5. More Floorplan Information
The logic here is basically the same as the logic on number two above. You want to provide a few different places for specific pieces of information to be listed in order to make it as easy as possible for prospects to find what they're looking for. Obviously you can overdo that, but in our experience most communities err on the side of under-emphasizing certain pieces of information. We still see lots of communities that do not include the phone number on the floorplan page and some that don't even include rent pricing. So don't make that mistake--make the information easy to find and self-serve.
6. Video Tours
The video tour is one of the most dominant elements on the page and for good reason: Prospects want to know what their apartment looks like, and the video tour will tell them.
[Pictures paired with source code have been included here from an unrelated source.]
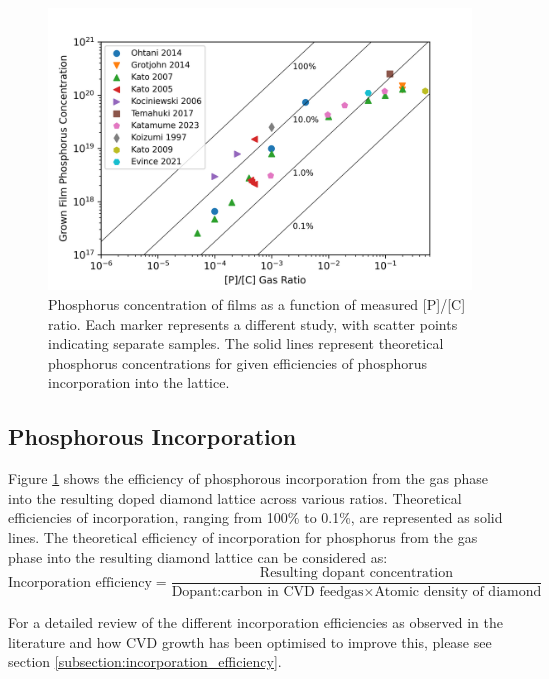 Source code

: \begin{figure}[h]
\centering
\includegraphics[width=\textwidth]{grown concentration vs gas ratio.png}
\caption{Phosphorus concentration of films as a function of measured [P]/[C] ratio. Each marker represents a different study, with scatter points indicating separate samples. The solid lines represent theoretical phosphorus concentrations for given efficiencies of phosphorus incorporation into the lattice.}
\label{fig:phos_concentration}
\end{figure}

\subsection{Phosphorous Incorporation}
Figure \ref{fig:phos_concentration} shows the efficiency of phosphorous incorporation from the gas phase into the resulting doped diamond lattice across various ratios. Theoretical efficiencies of incorporation, ranging from 100\% to 0.1\%, are represented as solid lines. The theoretical efficiency of incorporation for phosphorus from the gas phase into the resulting diamond lattice can be considered as:
\begin{equation}
\label{eq:incorporation_breakdown}
    \text{Incorporation efficiency} = \frac{\text{Resulting dopant concentration}}{\text{Dopant:carbon in CVD feedgas} \times \text{Atomic density of diamond}}
\end{equation}

For a detailed review of the different incorporation efficiencies as observed in the literature and how CVD growth has been optimised to improve this, please see section \ref{subsection:incorporation_efficiency}.

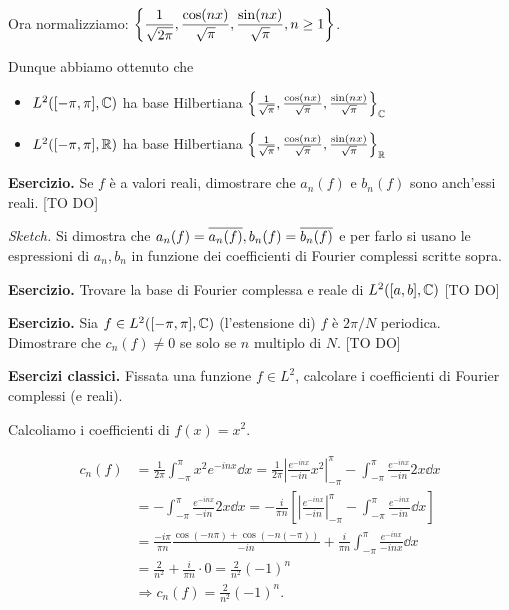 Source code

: Ora normalizziamo: $\displaystyle \left\{ \frac{1}{\sqrt{2\pi}}, \frac{\cos(nx)}{\sqrt{\pi}}, \frac{\sin(nx)}{\sqrt{\pi}}, n \geq 1 \right\}$.

Dunque abbiamo ottenuto che
\begin{itemize}

	\item $L^2( [-\pi,\pi], \mathbb C)$ ha base Hilbertiana $\left\{ \frac{1}{\sqrt{\pi}}, \frac{\cos(nx)}{\sqrt{\pi}}, \frac{\sin(nx)}{\sqrt{\pi}} \right\}_{\mathbb C}$


	\item $L^2( [-\pi,\pi], \mathbb R)$ ha base Hilbertiana $\left\{ \frac{1}{\sqrt{\pi}}, \frac{\cos(nx)}{\sqrt{\pi}}, \frac{\sin(nx)}{\sqrt{\pi}} \right\}_{\mathbb R}$ 

\end{itemize}

\textbf{Esercizio.}  Se $f$ è a valori reali, dimostrare che $a_n(f)$ e $b_n(f)$ sono anch'essi reali. [TO DO]

\textit{Sketch.} Si dimostra che $a_n(f) = \overline{a_n(f)}, b_n(f) = \overline{b_n(f)}$ e per farlo si usano le espressioni di $a_n, b_n$ in funzione dei coefficienti di Fourier complessi scritte sopra.


\textbf{Esercizio.} Trovare la base di Fourier complessa e reale di $L^2([a,b], \mathbb C) $ [TO DO]


\textbf{Esercizio.} Sia $f \in L^2([-\pi,\pi], \mathbb C) $ (l'estensione di) $f$ è $2\pi / N$ periodica. Dimostrare che $c_n(f) \neq 0$ se solo se $n$ multiplo di $N$. [TO DO]


\textbf{Esercizi classici.} Fissata una funzione $f \in L^2$, calcolare i coefficienti di Fourier complessi (e reali).

Calcoliamo i coefficienti di $f(x) = x^2$.

\begin{align*}
	c_n(f) & = \frac{1}{2\pi} \int_{-\pi}^\pi x^2 e^{-inx} \dd x = \frac{1}{2\pi} \left| \frac{e^{-inx}}{-in} x^2 \right|_{-\pi}^\pi - \int_{-\pi}^\pi \frac{e^{-inx}}{-in} 2x \dd x \\
	& = - \int_{-\pi}^\pi \frac{e^{-inx}}{-in} 2x \dd x = -\frac{i}{\pi n} \left[ \left| \frac{e^{-inx}}{-in} \right|_{-\pi}^\pi - \int_{-\pi}^\pi \frac{e^{-inx}}{-in} \dd x  \right] \\
	& = \frac{-i \pi}{\pi n} \frac{\cos(-n\pi) + \cos(-n (-\pi))}{-in} + \frac{i}{\pi n} \int_{-\pi}^\pi \frac{e^{-inx}}{-inx} \dd x \\
	& = \frac{2}{n^2} + \frac{i}{\pi n} \cdot 0 = \frac{2}{n^2} (-1)^n \\
	& \Longrightarrow c_n(f) = \frac{2}{n^2} (-1)^n.
\end{align*}

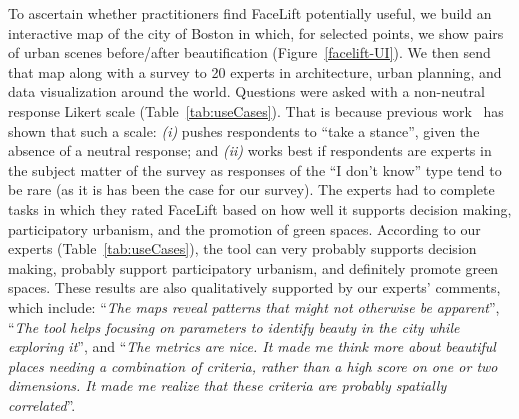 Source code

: To ascertain whether practitioners find FaceLift potentially useful, we build an interactive map of the city of Boston in which, for  selected points, we show pairs of urban scenes before/after beautification (Figure~\ref{facelift-UI}). We then send that map along with a survey to 20 experts in architecture, urban planning, and data visualization around the world. Questions were asked with a non-neutral response Likert scale (Table~\ref{tab:useCases}). That is because previous work~\cite{Agree2012,moors2008exploring} has shown that such a scale: \emph{(i)} pushes respondents to ``take a stance'', given the absence of a neutral response; and \emph{(ii)} works best if respondents are experts in the subject matter of the survey as responses of the ``I don't know'' type tend to be rare (as it is has been the case for our survey). The experts had to complete tasks in which they rated FaceLift based on how well it supports decision making, participatory urbanism, and the promotion of green spaces. According to our experts (Table~\ref{tab:useCases}), the tool can very probably supports decision making, probably support participatory urbanism, and definitely promote green spaces.  These results are  also qualitatively supported by our experts' comments, which include: ``\textit{The maps reveal patterns that might not otherwise be apparent}'',  ``\textit{The tool helps focusing on parameters to identify beauty in the city while exploring it}'',  and ``\textit{The metrics are nice. It made me think more about beautiful places needing a combination of criteria, rather than a high score on one or two dimensions. It made me realize that these criteria are probably spatially correlated}''.






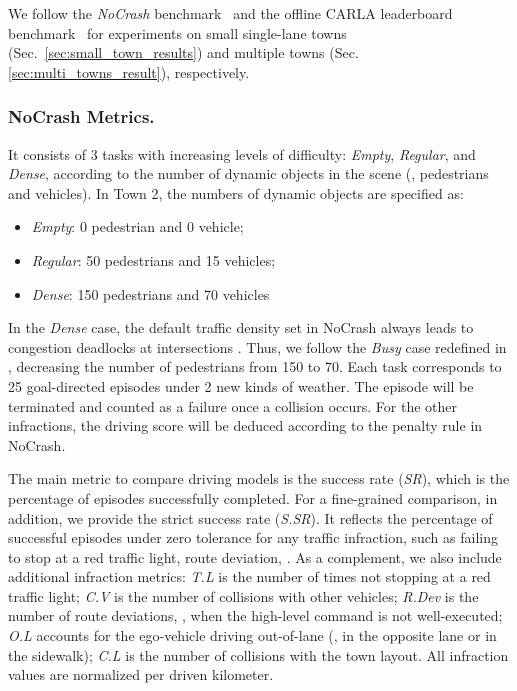 We follow the \emph{NoCrash} benchmark~\cite{Codevilla:2019} and the offline CARLA leaderboard benchmark~\cite{Zhang:2021,Hu:2022} for experiments on small single-lane towns (Sec.~\ref{sec:small_town_results}) and multiple towns (Sec.~ \ref{sec:multi_towns_result}), respectively.


\subsubsection{NoCrash Metrics.}\label{nocrash_metrics}
It consists of 3 tasks with increasing levels of difficulty: \emph{Empty}, \emph{Regular}, and \emph{Dense}, according to the number of dynamic objects in the scene ({\ie}, pedestrians and vehicles). 
In Town 2, the numbers of dynamic objects are specified as:
\begin{itemize}
	\item \emph{Empty}: 0 pedestrian and 0 vehicle;
	\item \emph{Regular}: 50 pedestrians and 15 vehicles;
	\item \emph{Dense}: 150 pedestrians and 70 vehicles
\end{itemize}
In the \emph{Dense} case, the default traffic density set in NoCrash always leads to congestion deadlocks at intersections \cite{Zhang:2021}. 
Thus, we follow the \emph{Busy} case redefined in \cite{Zhang:2021}, decreasing the number of pedestrians from 150 to 70. 
Each task corresponds to 25 goal-directed episodes under 2 new kinds of weather.
The episode will be terminated and counted as a failure once a collision occurs. 
For the other infractions, the driving score will be deduced according to the penalty rule in NoCrash. 


The main metric to compare driving models is the success rate (\emph{SR}), which is the percentage of episodes successfully completed. 
For a fine-grained comparison, in addition, we provide the strict success rate (\emph{S.SR}). 
It reflects the percentage of successful episodes under zero tolerance for any traffic infraction, such as failing to stop at a red traffic light, route deviation, {\etc}. 
As a complement, we also include additional infraction metrics: \emph{T.L} is the number of times not stopping at a red traffic light; 
\emph{C.V} is the number of collisions with other vehicles; 
\emph{R.Dev} is the number of route deviations, {\ie}, when the high-level command is not well-executed; 
\emph{O.L} accounts for the ego-vehicle driving out-of-lane ({\eg}, in the opposite lane or in the sidewalk); 
\emph{C.L} is the number of collisions with the town layout. 
All infraction values are normalized per driven kilometer.


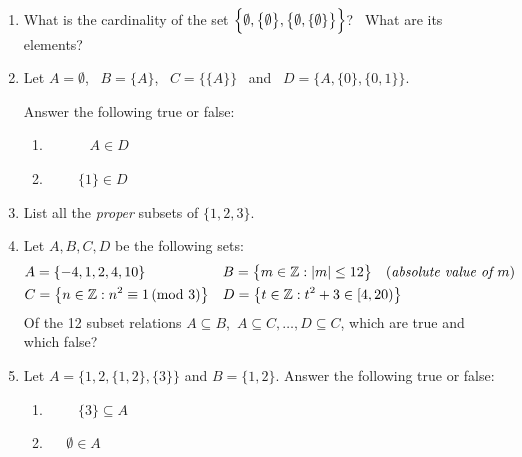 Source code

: \begin{exercises}{}{}
\begin{enumerate}
					
		\item What is the cardinality of the set $\Bigl\{\emptyset,\bigl\{\emptyset\bigr\},\bigl\{\emptyset,\{\emptyset\}\bigr\}\Bigr\}$? \ What are its elements?
		
		\item Let $A=\emptyset$, \ $B=\{A\}$, \ $C=\bigl\{\{A\}\bigr\}$ \ and \ $D=\bigl\{A,\{0\},\{0,1\}\bigr\}$.\par
	  Answer the following true or false:
	  \begin{enumerate}
	    \item {} \  \  \  \ $A\in D$
	    \setcounter{enumii}{5}
	    \item {} \  \  \ $\{1\}\in D$
	  \end{enumerate}
	  
	  
	  \item List all the \emph{proper} subsets of $\{1,2,3\}$.
	  
	    
		\goodbreak
	   
		   
		\item Let $A,B,C,D$ be the following sets:
	  \begin{align*}
	  	&A=\{-4,1,2,4,10\}
	  	&&B=\bigl\{m\in\mathbb{Z}:\left| m\right|\le 12\bigr\}\quad \text{(\emph{absolute value of $m$})}\\
	  	&C=\bigl\{n\in\mathbb{Z}:n^2\equiv 1\negthickspace\pmod{3}\bigr\}
	  	&&D=\bigl\{t\in\mathbb{Z}:t^2+3\in [4,20)\bigr\}  
	  \end{align*}
	  Of the 12 subset relations $A\subseteq B$,\ $A\subseteq C,\ldots, D\subseteq C$, which are true and which false?
	  
	  \item Let $A=\bigl\{1,2,\{1,2\},\{3\}\bigr\}$ and $B=\{1,2\}$. Answer the following true or false:
	  \begin{enumerate}
	    \item {} \  \  \ $\{3\}\subseteq A$
	    \setcounter{enumii}{4}
	    \item {} \  \ $\emptyset\in A$
	  \end{enumerate}
	  

\end{enumerate}
\end{exercises}

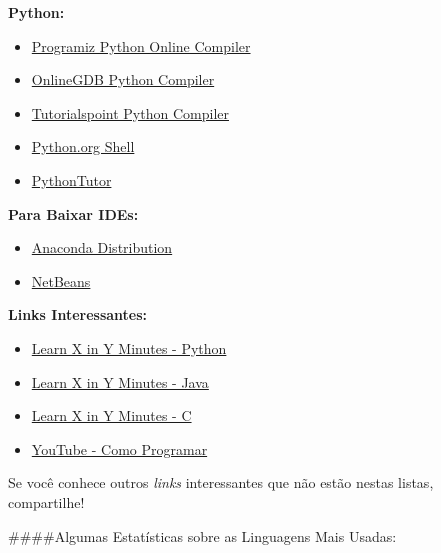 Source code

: \documentclass[12pt,a4paper]{article}
\providecommand{\tightlist}{%
      \setlength{\itemsep}{0pt}\setlength{\parskip}{0pt}}
\begin{document}
\textbf{Python:}

\begin{itemize}
\tightlist
\item
  \href{https://www.programiz.com/python-programming/online-compiler/}{Programiz
  Python Online Compiler}
\item
  \href{https://www.onlinegdb.com/online_python_compiler}{OnlineGDB
  Python Compiler}
\item
  \href{https://www.tutorialspoint.com/execute_python_online.php}{Tutorialspoint
  Python Compiler}
\item
  \href{https://www.python.org/shell/}{Python.org Shell}
\item
  \href{http://pythontutor.com}{PythonTutor}
\end{itemize}

\textbf{Para Baixar IDEs:}

\begin{itemize}
\tightlist
\item
  \href{https://www.anaconda.com/distribution}{Anaconda Distribution}
\item
  \href{https://netbeans.org}{NetBeans}
\end{itemize}

\textbf{Links Interessantes:}

\begin{itemize}
\tightlist
\item
  \href{https://learnxinyminutes.com/docs/python3}{Learn X in Y Minutes
  - Python}
\item
  \href{https://learnxinyminutes.com/docs/java}{Learn X in Y Minutes -
  Java}
\item
  \href{https://learnxinyminutes.com/docs/c}{Learn X in Y Minutes - C}
\item
  \href{https://youtu.be/UNSoPa-XQN0}{YouTube - Como Programar}
\end{itemize}

Se você conhece outros \emph{links} interessantes que não estão nestas
listas, compartilhe!

    \#\#\#\#Algumas Estatísticas sobre as Linguagens Mais Usadas:
\end{document}
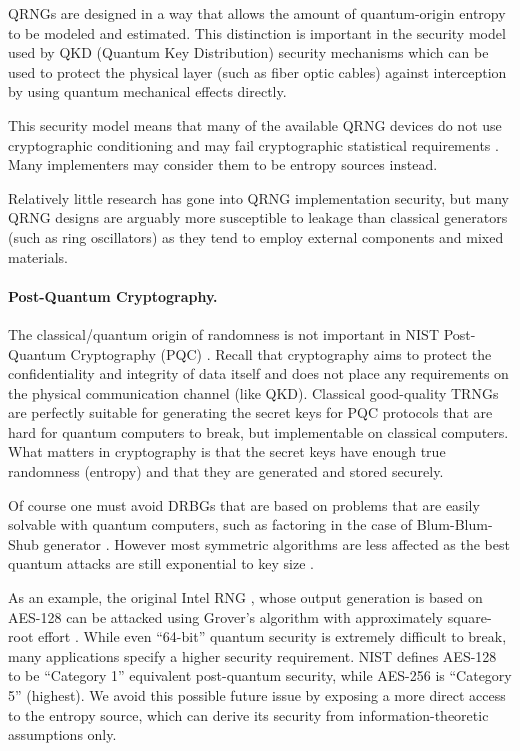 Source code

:     QRNGs are designed in a way that allows the amount of quantum-origin
    entropy to be modeled and estimated. This distinction is important in
    the security model used by QKD (Quantum Key Distribution) security
    mechanisms which can be used to protect the physical layer (such as
    fiber optic cables) against interception by using quantum mechanical
    effects directly.

    This security model means that many of the available
    QRNG devices do not use cryptographic conditioning and may fail
    cryptographic statistical requirements \cite{HuHe20}. Many implementers
    may consider them to be entropy sources instead.

    Relatively little research has gone into QRNG implementation security,
    but many QRNG designs are arguably more susceptible to leakage than
    classical generators (such as ring oscillators) as they tend to employ
    external components and mixed materials.

    \paragraph{Post-Quantum Cryptography.}
    The classical/quantum origin of randomness is not important in NIST
    Post-Quantum Cryptography (PQC) \cite{NI16}. Recall that cryptography
    aims to protect the confidentiality and integrity of data itself
    and does not place any requirements on the physical communication
    channel (like QKD). Classical good-quality TRNGs are perfectly suitable
    for generating the secret keys for PQC protocols that are hard for
    quantum computers to break, but implementable on classical computers.
    What matters in cryptography is that the secret keys have enough true
    randomness (entropy) and that they are generated and stored securely.

    Of course one must avoid DRBGs that are based on problems that are
    easily solvable with quantum computers, such as factoring \cite{Sh94}
    in the case of Blum-Blum-Shub generator \cite{BlBlSh86}. However
    most symmetric algorithms are less affected as the best quantum
    attacks are still exponential to key size \cite{Gr96}.

    As an example, the original Intel RNG \cite{Me18}, whose output
    generation is based on AES-128 can be attacked using Grover's algorithm
    with approximately square-root effort \cite{JaNaRo+20}.
    While even ``64-bit'' quantum security is extremely difficult to
    break, many applications specify a higher security requirement.
    NIST \cite{NI16} defines AES-128 to be ``Category 1'' equivalent
    post-quantum security, while AES-256 is ``Category 5'' (highest).
    We avoid this possible future issue by exposing a more direct access
    to the entropy source, which can derive its security from
    information-theoretic assumptions only.



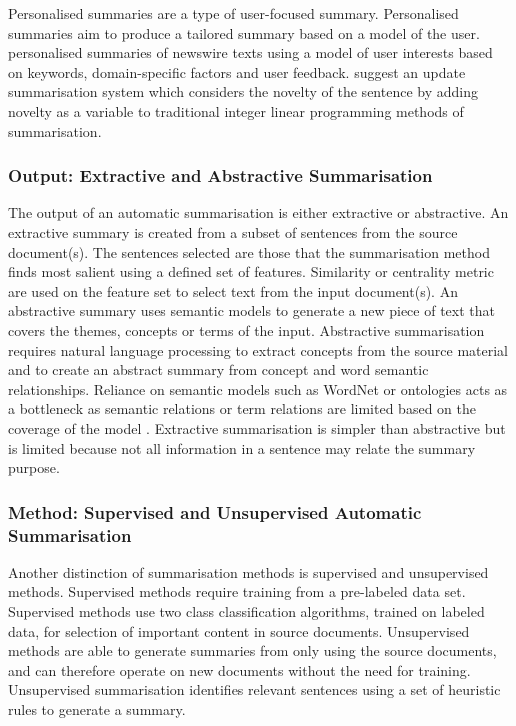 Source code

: Personalised summaries are a type of user-focused summary. Personalised summaries aim to produce a tailored summary based on a model of the user. \citet{diaz2007user} personalised summaries of newswire texts using a model of user interests based on keywords, domain-specific factors and user feedback. \citet{li-etal-2015-improving-update} suggest an update summarisation system which considers the novelty of the sentence by adding novelty as a variable to traditional integer linear programming methods of summarisation.


\subsubsection{Output: Extractive and Abstractive Summarisation}

The output of an automatic summarisation is either extractive or abstractive. An extractive summary is created from a subset of sentences from the source document(s). The sentences selected are those that the summarisation method finds most salient using a defined set of features. Similarity or centrality metric are used on the feature set to select text from the input document(s). An abstractive summary uses semantic models to generate a new piece of text that covers the themes, concepts or terms of the input. Abstractive summarisation requires natural language processing to extract concepts from the source material and to create an abstract summary from concept and word semantic relationships. Reliance on semantic models such as WordNet \citep{fellbaum2012wordnet} or ontologies acts as a bottleneck as semantic relations or term relations are limited based on the coverage of the model \citep{nenkova2012survey}. Extractive summarisation is simpler than abstractive but is limited because not all information in a sentence may relate the summary purpose. 

\subsubsection{Method: Supervised and Unsupervised Automatic Summarisation}

Another distinction of summarisation methods is supervised and unsupervised methods. Supervised methods require training from a pre-labeled data set. Supervised methods use two class classification algorithms, trained on labeled data, for selection of important content in source documents. Unsupervised methods are able to generate summaries from only using the source documents, and can therefore operate on new documents without the need for training. Unsupervised summarisation identifies relevant sentences using a set of heuristic rules to generate a summary.

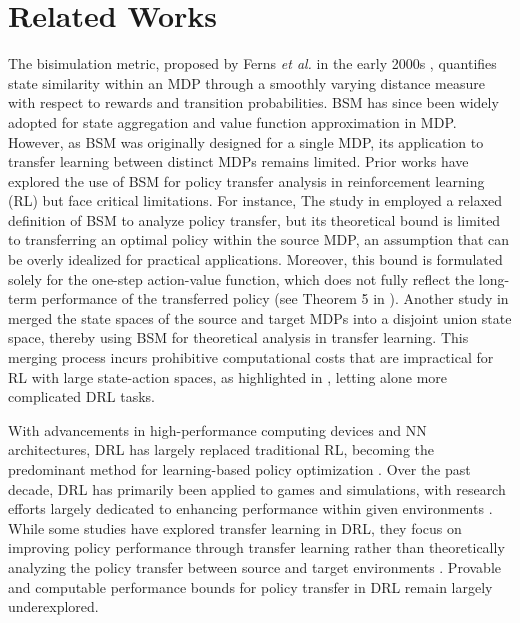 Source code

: \section{Related Works}
The bisimulation metric, proposed by Ferns \textit{et al.} in the early 2000s \cite{BSM}, quantifies state similarity within an MDP through a smoothly varying distance measure with respect to rewards and transition probabilities. BSM has since been widely adopted for state aggregation \cite{Li2006TowardsAU,LeLan2021} and value function approximation \cite{NEURIPS2021_256bf8e6} in MDP. However, as BSM was originally designed for a single MDP, its application to transfer learning between distinct MDPs remains limited. Prior works have explored the use of BSM for policy transfer analysis in reinforcement learning (RL) but face critical limitations. For instance, The study in \cite{castro2010using} employed a relaxed definition of BSM to analyze policy transfer, but its theoretical bound is limited to transferring an optimal policy within the source MDP, an assumption that can be overly idealized for practical applications. Moreover, this bound is formulated solely for the one-step action-value function, which does not fully reflect the long-term performance of the transferred policy (see Theorem 5 in \cite{castro2010using}). Another study in \cite{phillips2006knowledge} merged the state spaces of the source and target MDPs into a disjoint union state space, thereby using BSM for theoretical analysis in transfer learning. This merging process incurs prohibitive computational costs that are impractical for RL with large state-action spaces, as highlighted in \cite{taylor2009transfer}, letting alone more complicated DRL tasks.
\setlength{\parskip}{0\baselineskip}

With advancements in high-performance computing devices and NN architectures, DRL has largely replaced traditional RL, becoming the predominant method for learning-based policy optimization \cite{9904958}. Over the past decade, DRL has primarily been applied to games and simulations, with research efforts largely dedicated to enhancing performance within given environments \cite{silver2016mastering,berner2019dota}. While some studies have explored transfer learning in DRL, they focus on improving policy performance through transfer learning rather than theoretically analyzing the policy transfer between source and target environments \cite{10172347}. Provable and computable performance bounds for policy transfer in DRL remain largely underexplored.

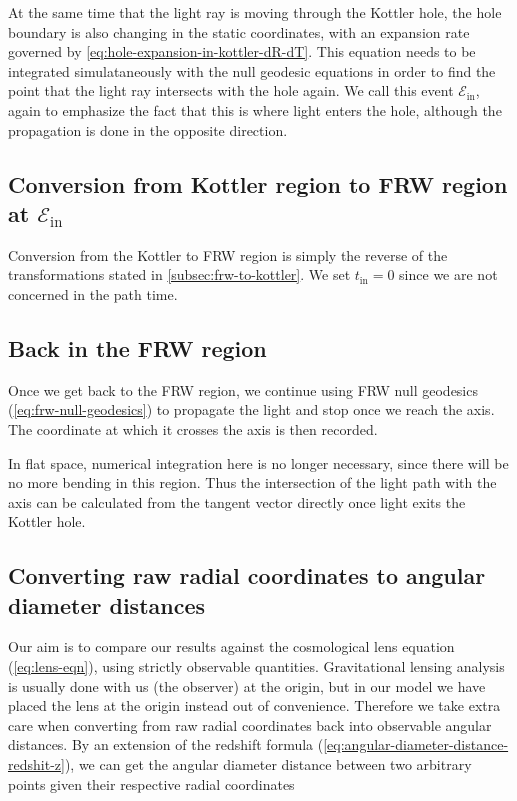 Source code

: At the same time that the light ray is moving through the Kottler hole, the hole boundary is also changing in the static coordinates, with an expansion rate governed by \autoref{eq:hole-expansion-in-kottler-dR-dT}. This equation needs to be integrated simulataneously with the null geodesic equations in order to find the point that the light ray intersects with the hole again. We call this event $\mathcal{E}_{\text{in}}$, again to emphasize the fact that this is where light enters the hole, although the propagation is done in the opposite direction. 

\subsection{Conversion from Kottler region to FRW region at $\mathcal{E}_{\text{in}}$}

Conversion from the Kottler to FRW region is simply the reverse of the transformations stated in \autoref{subsec:frw-to-kottler}. We set $t_{\text{in}} = 0$ since we are not concerned in the path time. 

\subsection{Back in the FRW region}

Once we get back to the FRW region, we continue using FRW null geodesics (\autoref{eq:frw-null-geodesics}) to propagate the light and stop once we reach the axis. The coordinate at which it crosses the axis is then recorded. 

In flat space, numerical integration here is no longer necessary, since there will be no more bending in this region. Thus the intersection of the light path with the axis can be calculated from the tangent vector directly once light exits the Kottler hole. 

\subsection{Converting raw radial coordinates to angular diameter distances}

Our aim is to compare our results against the cosmological lens equation (\autoref{eq:lens-eqn}), using strictly observable quantities. Gravitational lensing analysis is usually done with us (the observer) at the origin, but in our model we have placed the lens at the origin instead out of convenience. Therefore we take extra care when converting from raw radial coordinates back into observable angular distances. By an extension of the redshift formula (\autoref{eq:angular-diameter-distance-redshit-z}), we can get the angular diameter distance between two arbitrary points given their respective radial coordinates \citep{peacock1999cosmological}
Again, the goal is to make the information easy to access, so by placing the video tour right next to the information given in number four, it becomes even easier for prospects to find out what they need to know about a given unit.
7. Amenities Information
Amenities information is important to include because it reduces the amount of work prospects have to do to when researching on your community website. This allows prospective residents to find out other pieces of information they might want to know that isn't specifically about the floorplan or is not covered in the floorplan information box described in number four.
8. Floorplan Photos
One of the biggest problems with how most apartment websites are designed is that the photos and floorplan pages are separated--and usually the photos aren't labeled by floorplan. The net result is that even when a community does have floorplan photos uploaded to their site, it's usually not possible to figure out which floorplan is being posted. This is bad because it means the photos are less useful to prospects and it sets up prospects to be disappointed on their leasing tour--they might see a floorplan photo that looks great on the site and assume it's the unit they'll be seeing, only to be disappointed when they enter the unit. If you want to avoid disappointing a prospect on the tour--and you should--then make it easier for them to know exactly what the unit looks like by posting photos of the floorplan and indicating what floorplan is being shown. The best way to do that is with floorplan landing pages, but if you don't do that at least label the photos by floorplan on your Photos or Gallery page.
This is the final point but it's also an important one--by including a map on the page you make it very easy for the prospect to figure out exactly where your community is located. And if you do it via mapping software from Google or Yelp, then your map on this page will also be connected to your business listing on that service--which they can use to get directions to your community and to learn more about it by reading user reviews.
As we said above, the main idea is to shift your web design from a business-centered mentality to a customer-centered mentality. By using floorplan landing pages, you are creating a website that is easier to navigate, provides relevant, readily accessible information to prospects, and encourages them to contact your leasing office. If you have questions about how this works in practice, feel free to ask away in the comments!